Records for this exercise »
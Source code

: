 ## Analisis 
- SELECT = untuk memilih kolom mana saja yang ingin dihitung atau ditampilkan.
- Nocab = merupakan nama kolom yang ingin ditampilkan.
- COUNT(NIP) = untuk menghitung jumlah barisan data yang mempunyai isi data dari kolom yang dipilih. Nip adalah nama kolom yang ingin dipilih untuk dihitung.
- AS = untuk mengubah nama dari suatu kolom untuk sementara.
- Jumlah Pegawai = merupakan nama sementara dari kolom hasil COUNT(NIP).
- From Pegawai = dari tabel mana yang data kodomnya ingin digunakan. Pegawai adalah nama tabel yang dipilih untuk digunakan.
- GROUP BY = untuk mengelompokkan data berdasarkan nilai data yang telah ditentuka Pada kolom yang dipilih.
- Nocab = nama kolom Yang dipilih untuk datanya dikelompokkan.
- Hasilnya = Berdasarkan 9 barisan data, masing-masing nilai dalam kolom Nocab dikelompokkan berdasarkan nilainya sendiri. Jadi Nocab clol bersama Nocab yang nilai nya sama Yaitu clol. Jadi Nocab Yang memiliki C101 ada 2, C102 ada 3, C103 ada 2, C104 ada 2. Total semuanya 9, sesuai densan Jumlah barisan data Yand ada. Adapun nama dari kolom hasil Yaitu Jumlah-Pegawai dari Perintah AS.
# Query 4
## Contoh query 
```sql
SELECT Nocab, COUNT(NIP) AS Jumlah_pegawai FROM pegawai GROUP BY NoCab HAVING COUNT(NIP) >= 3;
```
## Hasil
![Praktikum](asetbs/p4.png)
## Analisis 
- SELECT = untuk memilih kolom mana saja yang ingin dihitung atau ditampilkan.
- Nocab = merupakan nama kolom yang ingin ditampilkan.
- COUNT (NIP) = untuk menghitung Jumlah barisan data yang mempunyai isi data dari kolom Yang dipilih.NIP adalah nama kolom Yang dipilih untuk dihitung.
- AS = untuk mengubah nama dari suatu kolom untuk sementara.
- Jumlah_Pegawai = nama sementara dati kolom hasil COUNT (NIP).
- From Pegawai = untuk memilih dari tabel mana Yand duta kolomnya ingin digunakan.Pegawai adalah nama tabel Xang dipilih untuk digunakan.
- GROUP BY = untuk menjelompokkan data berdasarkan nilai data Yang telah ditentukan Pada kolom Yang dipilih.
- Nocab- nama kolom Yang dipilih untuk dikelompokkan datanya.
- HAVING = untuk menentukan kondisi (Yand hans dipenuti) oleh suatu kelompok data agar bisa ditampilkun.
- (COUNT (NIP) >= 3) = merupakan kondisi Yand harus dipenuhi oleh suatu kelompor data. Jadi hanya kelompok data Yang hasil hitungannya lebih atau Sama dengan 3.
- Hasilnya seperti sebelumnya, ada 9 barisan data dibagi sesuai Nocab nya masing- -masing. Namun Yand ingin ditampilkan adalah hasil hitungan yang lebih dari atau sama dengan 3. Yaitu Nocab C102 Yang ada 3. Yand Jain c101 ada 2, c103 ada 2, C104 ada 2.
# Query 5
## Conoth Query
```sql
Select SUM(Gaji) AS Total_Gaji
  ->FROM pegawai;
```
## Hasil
--
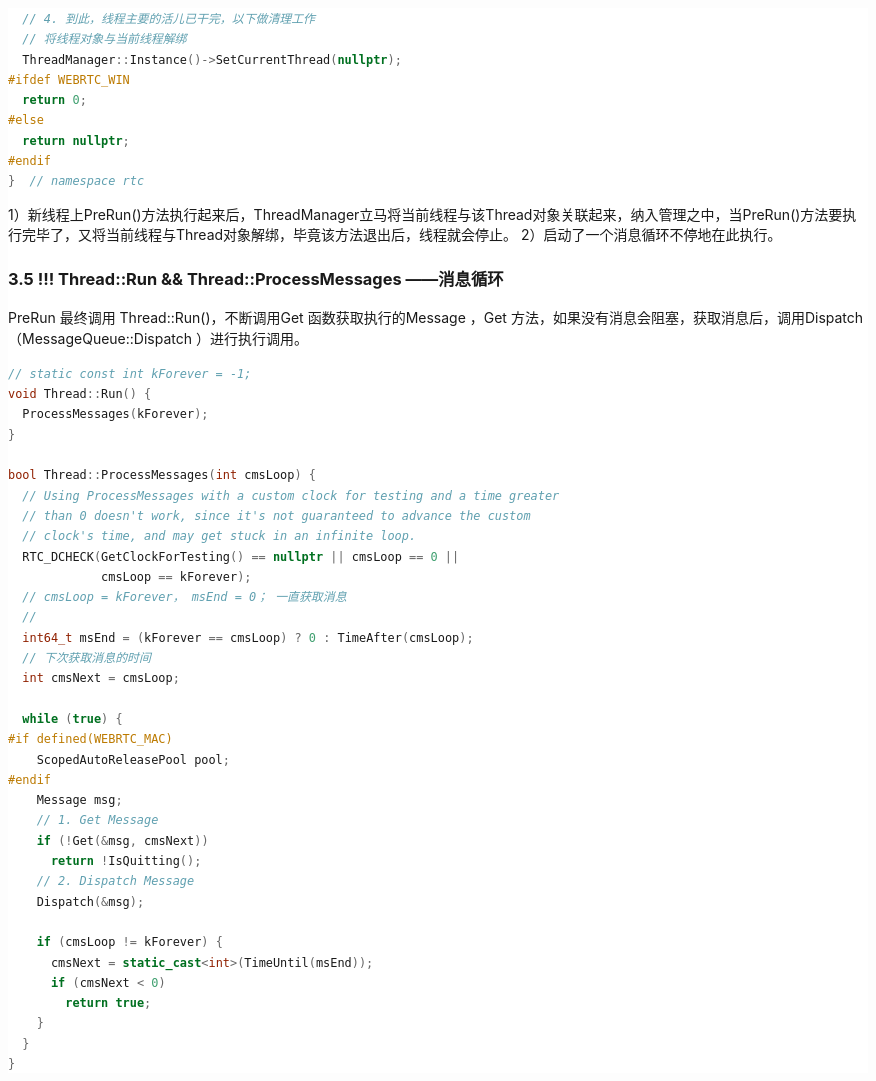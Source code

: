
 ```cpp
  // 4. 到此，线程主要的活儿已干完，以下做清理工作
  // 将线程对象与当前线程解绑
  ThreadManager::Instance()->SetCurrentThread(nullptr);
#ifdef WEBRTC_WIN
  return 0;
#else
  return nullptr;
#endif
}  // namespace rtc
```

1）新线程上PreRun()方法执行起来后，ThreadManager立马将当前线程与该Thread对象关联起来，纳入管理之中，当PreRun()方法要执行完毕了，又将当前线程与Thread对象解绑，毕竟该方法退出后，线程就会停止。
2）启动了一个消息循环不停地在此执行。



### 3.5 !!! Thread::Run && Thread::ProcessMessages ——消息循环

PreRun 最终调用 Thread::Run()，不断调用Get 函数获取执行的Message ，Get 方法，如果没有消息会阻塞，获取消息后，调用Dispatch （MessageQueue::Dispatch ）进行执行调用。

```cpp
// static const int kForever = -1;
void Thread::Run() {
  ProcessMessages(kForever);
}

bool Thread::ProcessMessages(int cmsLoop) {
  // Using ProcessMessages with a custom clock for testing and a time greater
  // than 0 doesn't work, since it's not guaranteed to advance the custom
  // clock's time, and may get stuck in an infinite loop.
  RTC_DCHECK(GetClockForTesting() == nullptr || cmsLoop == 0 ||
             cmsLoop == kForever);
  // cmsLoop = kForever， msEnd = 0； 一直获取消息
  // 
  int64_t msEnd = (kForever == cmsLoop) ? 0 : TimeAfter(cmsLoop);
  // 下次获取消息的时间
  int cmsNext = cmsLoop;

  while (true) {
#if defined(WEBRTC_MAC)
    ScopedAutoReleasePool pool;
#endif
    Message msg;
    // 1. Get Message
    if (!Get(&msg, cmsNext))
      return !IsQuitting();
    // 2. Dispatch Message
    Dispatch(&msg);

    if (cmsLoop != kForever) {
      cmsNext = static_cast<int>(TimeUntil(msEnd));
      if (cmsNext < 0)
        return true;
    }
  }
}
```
* * *
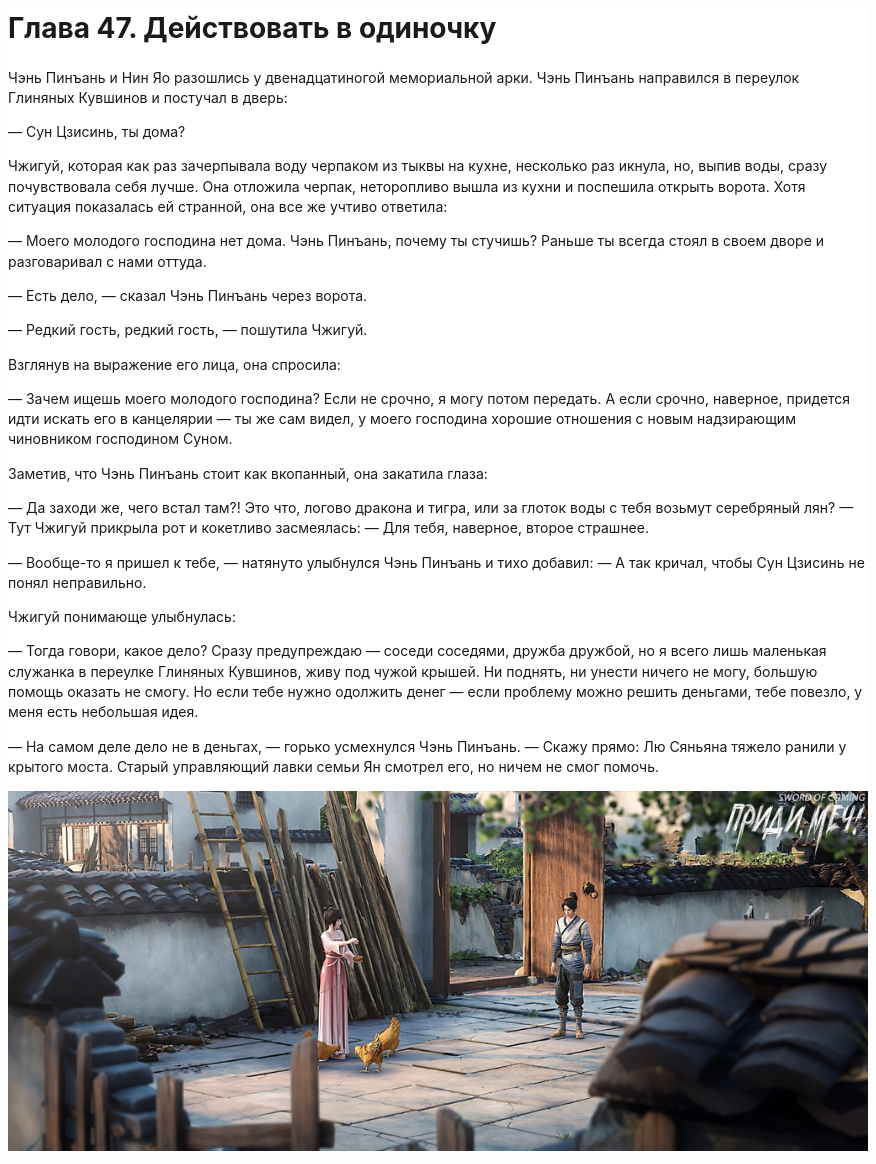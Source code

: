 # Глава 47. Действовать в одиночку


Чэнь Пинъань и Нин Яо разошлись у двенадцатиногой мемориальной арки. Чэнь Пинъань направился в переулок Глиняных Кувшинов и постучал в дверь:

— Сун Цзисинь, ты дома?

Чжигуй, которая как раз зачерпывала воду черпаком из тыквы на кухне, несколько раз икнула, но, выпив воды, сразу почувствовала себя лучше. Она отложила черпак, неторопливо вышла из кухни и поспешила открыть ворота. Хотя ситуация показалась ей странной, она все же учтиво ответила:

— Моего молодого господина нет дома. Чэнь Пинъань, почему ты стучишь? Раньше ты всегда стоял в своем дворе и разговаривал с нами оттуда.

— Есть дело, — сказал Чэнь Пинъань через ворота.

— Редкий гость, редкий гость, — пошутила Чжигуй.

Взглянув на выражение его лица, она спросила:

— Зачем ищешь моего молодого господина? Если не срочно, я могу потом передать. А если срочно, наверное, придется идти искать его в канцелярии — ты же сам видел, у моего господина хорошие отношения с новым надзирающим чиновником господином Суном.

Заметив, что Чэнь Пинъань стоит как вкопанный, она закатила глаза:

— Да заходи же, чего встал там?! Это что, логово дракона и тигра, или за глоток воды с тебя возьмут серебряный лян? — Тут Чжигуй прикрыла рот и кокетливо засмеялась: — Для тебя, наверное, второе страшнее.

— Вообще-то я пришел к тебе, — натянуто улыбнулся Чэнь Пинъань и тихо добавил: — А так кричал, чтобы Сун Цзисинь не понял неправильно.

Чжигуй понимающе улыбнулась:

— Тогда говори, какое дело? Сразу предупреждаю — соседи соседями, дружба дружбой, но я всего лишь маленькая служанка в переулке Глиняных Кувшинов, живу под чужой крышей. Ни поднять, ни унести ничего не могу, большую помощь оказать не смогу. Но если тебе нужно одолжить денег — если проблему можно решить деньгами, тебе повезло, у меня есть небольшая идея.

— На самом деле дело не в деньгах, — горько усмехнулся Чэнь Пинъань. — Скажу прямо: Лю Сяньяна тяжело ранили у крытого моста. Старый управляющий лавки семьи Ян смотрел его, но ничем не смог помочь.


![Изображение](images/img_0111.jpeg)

Your instructions » Pull every line containing "Глиняных" out of the entries.

Answer to this task »
Чэнь Пинъань и Нин Яо разошлись у двенадцатиногой мемориальной арки. Чэнь Пинъань направился в переулок Глиняных Кувшинов и постучал в дверь:
— Тогда говори, какое дело? Сразу предупреждаю — соседи соседями, дружба дружбой, но я всего лишь маленькая служанка в переулке Глиняных Кувшинов, живу под чужой крышей. Ни поднять, ни унести ничего не могу, большую помощь оказать не смогу. Но если тебе нужно одолжить денег — если проблему можно решить деньгами, тебе повезло, у меня есть небольшая идея.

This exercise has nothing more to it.